20. ## Curse of Dimensionality

Benchmark Six Sigma Expert View by Venugopal R When we want to study the relationship of an outcome based on one factor, like a simple linear regression, we would obtain a relationship model with a certain level of accuracy. If we enhance the model by adding another relevant factor (dimension), we can expect the accuracy of the prediction to increase. However, if we keep on increasing the number of dimensions, from a certain threshold onwards, we will see the accuracy would actually start decreasing, unless we keep increasing the quantum of data substantially. The term “Curse of Dimensionality” has been coined by Richard Bellman, an American Mathematician, while dealing with problems on Dynamic programming.

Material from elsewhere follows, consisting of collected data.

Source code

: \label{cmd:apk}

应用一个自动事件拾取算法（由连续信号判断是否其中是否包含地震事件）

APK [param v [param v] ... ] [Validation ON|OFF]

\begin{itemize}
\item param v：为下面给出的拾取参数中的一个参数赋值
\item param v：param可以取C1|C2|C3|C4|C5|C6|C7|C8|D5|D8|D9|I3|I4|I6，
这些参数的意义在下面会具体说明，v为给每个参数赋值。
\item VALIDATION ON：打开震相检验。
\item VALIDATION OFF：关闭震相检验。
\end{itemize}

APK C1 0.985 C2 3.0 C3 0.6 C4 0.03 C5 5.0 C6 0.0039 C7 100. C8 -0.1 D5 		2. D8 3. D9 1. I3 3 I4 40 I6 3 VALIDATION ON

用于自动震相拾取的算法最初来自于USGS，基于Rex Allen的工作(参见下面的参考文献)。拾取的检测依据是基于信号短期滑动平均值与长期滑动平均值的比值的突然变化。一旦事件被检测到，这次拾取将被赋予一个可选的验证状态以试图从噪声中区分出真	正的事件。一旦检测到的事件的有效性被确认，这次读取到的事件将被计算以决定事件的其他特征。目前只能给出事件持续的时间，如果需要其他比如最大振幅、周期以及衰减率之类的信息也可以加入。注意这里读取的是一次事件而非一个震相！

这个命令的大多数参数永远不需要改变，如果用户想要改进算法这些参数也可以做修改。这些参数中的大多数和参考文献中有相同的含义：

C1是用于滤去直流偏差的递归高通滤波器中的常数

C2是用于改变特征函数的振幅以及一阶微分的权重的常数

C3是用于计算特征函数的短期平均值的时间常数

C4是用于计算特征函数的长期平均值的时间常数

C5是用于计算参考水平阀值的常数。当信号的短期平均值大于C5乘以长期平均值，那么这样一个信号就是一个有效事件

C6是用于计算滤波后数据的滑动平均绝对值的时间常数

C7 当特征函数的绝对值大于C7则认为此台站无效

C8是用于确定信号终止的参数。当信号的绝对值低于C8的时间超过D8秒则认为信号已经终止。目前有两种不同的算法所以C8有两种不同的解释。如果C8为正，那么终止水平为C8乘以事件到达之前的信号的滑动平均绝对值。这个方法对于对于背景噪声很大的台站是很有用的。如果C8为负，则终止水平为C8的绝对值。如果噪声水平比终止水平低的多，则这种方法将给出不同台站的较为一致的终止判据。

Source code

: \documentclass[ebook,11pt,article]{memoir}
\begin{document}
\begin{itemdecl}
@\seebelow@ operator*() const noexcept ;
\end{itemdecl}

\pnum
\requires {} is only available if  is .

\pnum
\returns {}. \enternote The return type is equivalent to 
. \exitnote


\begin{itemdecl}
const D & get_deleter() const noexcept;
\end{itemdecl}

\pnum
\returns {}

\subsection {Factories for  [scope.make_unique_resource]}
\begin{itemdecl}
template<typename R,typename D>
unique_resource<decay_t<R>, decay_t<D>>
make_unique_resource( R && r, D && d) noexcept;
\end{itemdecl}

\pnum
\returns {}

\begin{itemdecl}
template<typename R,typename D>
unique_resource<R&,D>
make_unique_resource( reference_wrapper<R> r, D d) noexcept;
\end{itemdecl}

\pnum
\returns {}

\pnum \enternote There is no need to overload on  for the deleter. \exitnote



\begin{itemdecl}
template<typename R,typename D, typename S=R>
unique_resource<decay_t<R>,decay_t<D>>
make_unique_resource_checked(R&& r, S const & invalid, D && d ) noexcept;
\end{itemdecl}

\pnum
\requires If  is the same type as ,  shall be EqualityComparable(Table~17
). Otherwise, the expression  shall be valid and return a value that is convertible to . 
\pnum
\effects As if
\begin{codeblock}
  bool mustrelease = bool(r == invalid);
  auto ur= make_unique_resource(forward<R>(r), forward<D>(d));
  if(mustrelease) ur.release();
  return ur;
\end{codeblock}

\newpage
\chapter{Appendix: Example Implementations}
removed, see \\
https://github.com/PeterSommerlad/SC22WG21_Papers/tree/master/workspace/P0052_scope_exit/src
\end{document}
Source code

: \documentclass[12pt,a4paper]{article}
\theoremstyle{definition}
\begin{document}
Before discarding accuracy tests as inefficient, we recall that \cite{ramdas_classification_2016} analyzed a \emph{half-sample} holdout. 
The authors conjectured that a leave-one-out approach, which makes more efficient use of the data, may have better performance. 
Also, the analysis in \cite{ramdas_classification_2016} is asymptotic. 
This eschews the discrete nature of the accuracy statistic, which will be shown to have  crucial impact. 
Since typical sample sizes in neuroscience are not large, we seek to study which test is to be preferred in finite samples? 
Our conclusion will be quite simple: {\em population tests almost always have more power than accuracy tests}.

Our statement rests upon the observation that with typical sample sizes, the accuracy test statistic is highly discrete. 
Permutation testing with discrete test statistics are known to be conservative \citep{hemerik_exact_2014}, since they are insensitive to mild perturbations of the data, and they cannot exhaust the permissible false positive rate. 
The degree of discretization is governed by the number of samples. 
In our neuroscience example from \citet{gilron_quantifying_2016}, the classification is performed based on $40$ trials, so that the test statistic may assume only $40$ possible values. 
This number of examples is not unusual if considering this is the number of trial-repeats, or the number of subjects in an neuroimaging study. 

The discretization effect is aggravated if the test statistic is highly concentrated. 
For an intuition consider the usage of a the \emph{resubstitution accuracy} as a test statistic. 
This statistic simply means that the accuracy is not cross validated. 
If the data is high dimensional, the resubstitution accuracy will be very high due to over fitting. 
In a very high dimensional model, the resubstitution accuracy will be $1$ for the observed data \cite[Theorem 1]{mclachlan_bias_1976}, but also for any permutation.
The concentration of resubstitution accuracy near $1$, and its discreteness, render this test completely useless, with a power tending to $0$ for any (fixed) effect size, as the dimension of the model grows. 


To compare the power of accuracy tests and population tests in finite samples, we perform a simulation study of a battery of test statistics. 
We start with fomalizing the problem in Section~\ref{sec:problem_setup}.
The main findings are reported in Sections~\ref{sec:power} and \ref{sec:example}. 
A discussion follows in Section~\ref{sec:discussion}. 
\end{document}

While studying models of relationship for certain outcomes based on factors (referred to as dimension), the ability to establish statistical relationship becomes very difficult with the increase in the number of dimensions, unless we exponentially increase the amount of data. This phenomenon is of particular interest in the field of Machine Learning related Data Analysis. To illustrate this in simple terms let’s consider an example where the variation in Quality of a certain food is studied for varying temperature. The Quality is determined by applying a score for various levels of temperature. We obtain a scatter diagram as in figure-1 below: Now, we try to enhance the model by adding one more factor viz. Time, while the total number of samples remain unchanged. Since we have added one more dimension, we have to use a 3D scatter plot as in figure-2, to represent the relationship. In figure-1, when it was a two dimensional model, we could observe that the points were quite dense and a regression line is fitted with apparently low residuals. Figure-2 represents the 3D regression with an addition factor ‘Time’ was included, all other data remaining the same. The space of the scatter diagram becomes a cube, and we can observe that the data points have changed from a ‘dense’ pattern to a more ‘sparse’ pattern. If we continue to include more dimensions for the same sample size, the representation is more complex, but the ‘sparseness’ of the data will increase making it difficult to obtain an accurate prediction from the model. Understanding the ‘Curse of Dimensionality’ is crucial while planning the number of dimensions and the volumes for an effective machine learning exercise.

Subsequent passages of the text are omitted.